Gymnasiastin aus Erlangen nach Armenien abgeschoben

5.3.2021, 10:30 Uhr

Von einem Tag auf den anderen verschwand die 14-jährige Siebtklässlerin Anahit H. aus dem Klassenzimmer. Dem virtuellen Klassenzimmer, um genau zu sein, denn die siebten Klassen befinden sich derzeit in Bayern im Distanzunterricht. Sie wurde mit ihrer Familie  zum Münchener Flughafen gebracht. Dort ging am 23. Februar ein Abschiebeflug  nach Armenien. 

Kurz vor dem Abflug ereignete sich am Flughafen ein dramatischer Vorfall, wie der Bayerische Flüchtlingsrat berichtet.Ein über 60-Jähriger Mann mit multimorbidem Krankheitsbild erlitt vor den Augen seiner Frau einen Herzinfarkt und musste notoperiert werden. Auch er war in Erlangen abgeholt worden und sollte in das gleiche Flugzeug. Seine Frau befindet sich inzwischen wieder in einer Gemeinschaftsunterkunft in Erlangen, der Mann ist weiterhin in einer Münchener Klinik.

Schwerkranke Menschen

Man habe den Eindruck, dass ein Flieger voller vulnerabler Leute zusammengestellt worden sei, heißt es beim Bayerischen Flüchtlingsrat, mit Menschen im Alter von einem Jahr bis 81. An Bord seien auch zwei ältere, schwerkranke Menschen aus Nürnberg und Fürth gewesen. Der Flug sei von mindestens zwei Ärzten begleitet worden.

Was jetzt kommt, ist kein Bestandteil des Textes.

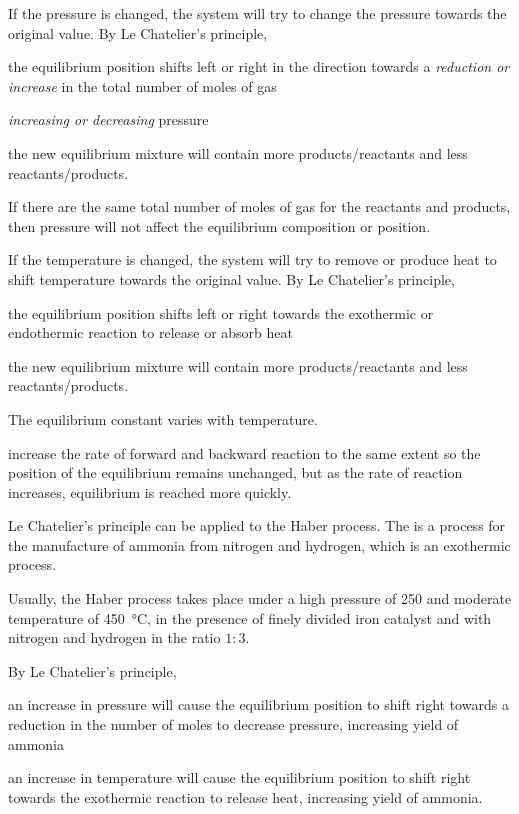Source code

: \documentclass[Chemistry.tex]{subfiles}
\begin{document}
If the pressure is changed, the system will try to change the pressure towards the original value. By Le Chatelier's principle, \begin{slinenum}
\item the equilibrium position shifts left or right in the direction towards a \emph{reduction or increase} in the total number of moles of gas
\item \emph{increasing or decreasing} pressure
\item the new equilibrium mixture will contain more products\slash reactants and less reactants\slash products.
\end{slinenum} If there are the same total number of moles of gas for the reactants and products, then pressure will not affect the equilibrium composition or position.

If the temperature is changed, the system will try to remove or produce heat to shift temperature towards the original value. By Le Chatelier's principle, \begin{slinenum}
\item the equilibrium position shifts left or right towards the exothermic or endothermic reaction to release or absorb heat
\item the new equilibrium mixture will contain more products\slash reactants and less reactants\slash products.
\end{slinenum} The equilibrium constant varies with temperature.

 increase the rate of forward and backward reaction to the same extent so the position of the equilibrium remains unchanged, but as the rate of reaction increases, equilibrium is reached more quickly.

Le Chatelier's principle can be applied to the Haber process. The  is a process for the manufacture of ammonia from nitrogen and hydrogen, which is an exothermic process.

Usually, the Haber process takes place under a high pressure of \SI{250}{\atmosphere} and moderate temperature of \SI{450}{\celsius}, in the presence of finely divided iron catalyst and with nitrogen and hydrogen in the ratio \(1 : 3\).

By Le Chatelier's principle, \begin{slinenum}
\item an increase in pressure will cause the equilibrium position to shift right towards a reduction in the number of moles to decrease pressure, increasing yield of ammonia
\item an increase in temperature will cause the equilibrium position to shift right towards the exothermic reaction to release heat, increasing yield of ammonia.
\end{slinenum}
\end{document}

In allen Fällen lagen der zuständigen Zentralen Ausländerbehörde (ZAB) Mittelfranken Atteste über die Krankheiten sowie bestehende Reiseunfähigkeiten vor, berichtet der Bayerische Flüchtlingsrat. Die Behörde habe jedoch alle Anträge abgelehnt, da angeblich die eingereichten fachärztlichen Schreiben nicht den formellen Anforderungen entsprächen.

Gymnasiastin aus Erlangen nach Armenien abgeschoben

© Patrick Seeger/dpa

"Ein Riesenskandal"

"Die Praxis zum Umgang mit ärztlichen Attesten ist ein Riesenskandal," kritisiert Johanna Böhm vom Bayerischen Flüchtlingsrat. "Menschen werden qua Gesetz ‚gesund‘ gestempelt. Die Behörden wischen regelmäßig fachärztliche Atteste über schwere Krankheiten leichtfertig vom Tisch."

Die 14-jährige Erlanger Schülerin, die ihre gesamte bisherige Schullaufbahn in Deutschland durchlief, war zuletzt am Ohm-Gymnasium und galt dort laut Schulleiterin Nathali Jückstock-Kießling als "fleißiges, gut integriertes Mädchen". Natürlich blieb es nicht unbemerkt, als sie aus der Klassengemeinschaft verschwand. "Wir bedauern, dass sie nicht mehr bei uns an die Schule geht", sagt die Direktorin. Die Schüler und die Lehrerschaft würden das Mädchen sehr vermissen "und sind auch traurig und erschrocken".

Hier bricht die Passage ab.